- Born: Imogen Lee Crowe 2 November 1943 England
- Died: 24 June 2005 (aged 61) England
- Occupations: Actor; dancer; choreographer; dance teacher;
- Notable work: The Lair of the White Worm (1988) The Rocky Horror Picture Show (1975)
- Spouse: John Rothenberg (1992–2004)
- Parents: Kathleen Eden-Green; Antony Lee Crowe;

= Imogen Claire =

British actress, dancer, choreographer (1943–2005)

Imogen Lee Claire (2 November 1943 – 24 June 2005), born Imogen Lee Crowe, was a British dancer, choreographer, actress, and dance teacher.

==Early life==
Born in London in 1943, Claire was the second born daughter of Kathleen Eden-Green and Antony Lee Crowe. She had one older sister and a younger brother and sister. Her parents had married in 1938. Her mother was a schoolmistress, and her father was a graduate student working on a thesis. She was educated at the Royal Ballet School and the London Dance Theatre. In the autumn of 1961, the Dancing Times reported Imogen Crowe as a notable Royal Ballet School leaver who had passed her Advanced Royal Academy of Dance exams with a commendation.

==Career==
As a dancer, Claire gained leading roles in the 1960s. In 1963, as Imogen Crowe, she appeared as Terpsichore in the first English production of the Stravinsky ballet Apollo, choreographed by Balanchine, opposite Maximo Barra as Apollo. It opened at the Royalty Theatre, Chester, on 9 November and then went on tour.

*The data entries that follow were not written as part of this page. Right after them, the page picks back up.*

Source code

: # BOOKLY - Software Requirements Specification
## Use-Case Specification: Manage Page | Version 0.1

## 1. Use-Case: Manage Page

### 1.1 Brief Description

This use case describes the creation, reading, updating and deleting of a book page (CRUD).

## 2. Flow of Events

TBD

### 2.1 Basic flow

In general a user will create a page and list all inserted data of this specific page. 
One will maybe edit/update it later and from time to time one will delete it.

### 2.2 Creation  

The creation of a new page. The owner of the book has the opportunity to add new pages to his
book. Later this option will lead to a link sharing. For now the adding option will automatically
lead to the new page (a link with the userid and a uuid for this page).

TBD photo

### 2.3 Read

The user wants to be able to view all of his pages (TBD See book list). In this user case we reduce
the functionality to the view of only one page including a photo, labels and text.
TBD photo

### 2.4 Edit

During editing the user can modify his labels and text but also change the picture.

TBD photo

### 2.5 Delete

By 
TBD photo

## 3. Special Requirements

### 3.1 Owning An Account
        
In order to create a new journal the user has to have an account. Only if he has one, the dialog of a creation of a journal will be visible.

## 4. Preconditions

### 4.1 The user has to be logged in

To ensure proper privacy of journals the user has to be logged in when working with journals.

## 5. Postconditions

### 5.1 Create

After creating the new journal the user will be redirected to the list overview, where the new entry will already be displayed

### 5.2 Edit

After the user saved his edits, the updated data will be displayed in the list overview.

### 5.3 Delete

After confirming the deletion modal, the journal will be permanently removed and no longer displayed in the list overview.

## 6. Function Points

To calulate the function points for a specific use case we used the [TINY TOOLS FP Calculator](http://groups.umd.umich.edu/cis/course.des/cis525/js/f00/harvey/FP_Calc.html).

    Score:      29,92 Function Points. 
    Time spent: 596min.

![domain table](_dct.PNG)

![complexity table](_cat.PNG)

In 1970, Claire played Lucretia Borgia on stage in The Council of Love, with Warren Mitchell as Satan. Ken Russell then recruited her for minor roles in his films, beginning with three in 1971, The Music Lovers, The Devils, and The Boy Friend. She appeared in other Russell films such well as The Lair of the White Worm (1988).

In the theatre Claire worked several times with Philip Prowse, as an actor, dancer and choreographer. Her final film was Billy Elliot (2000).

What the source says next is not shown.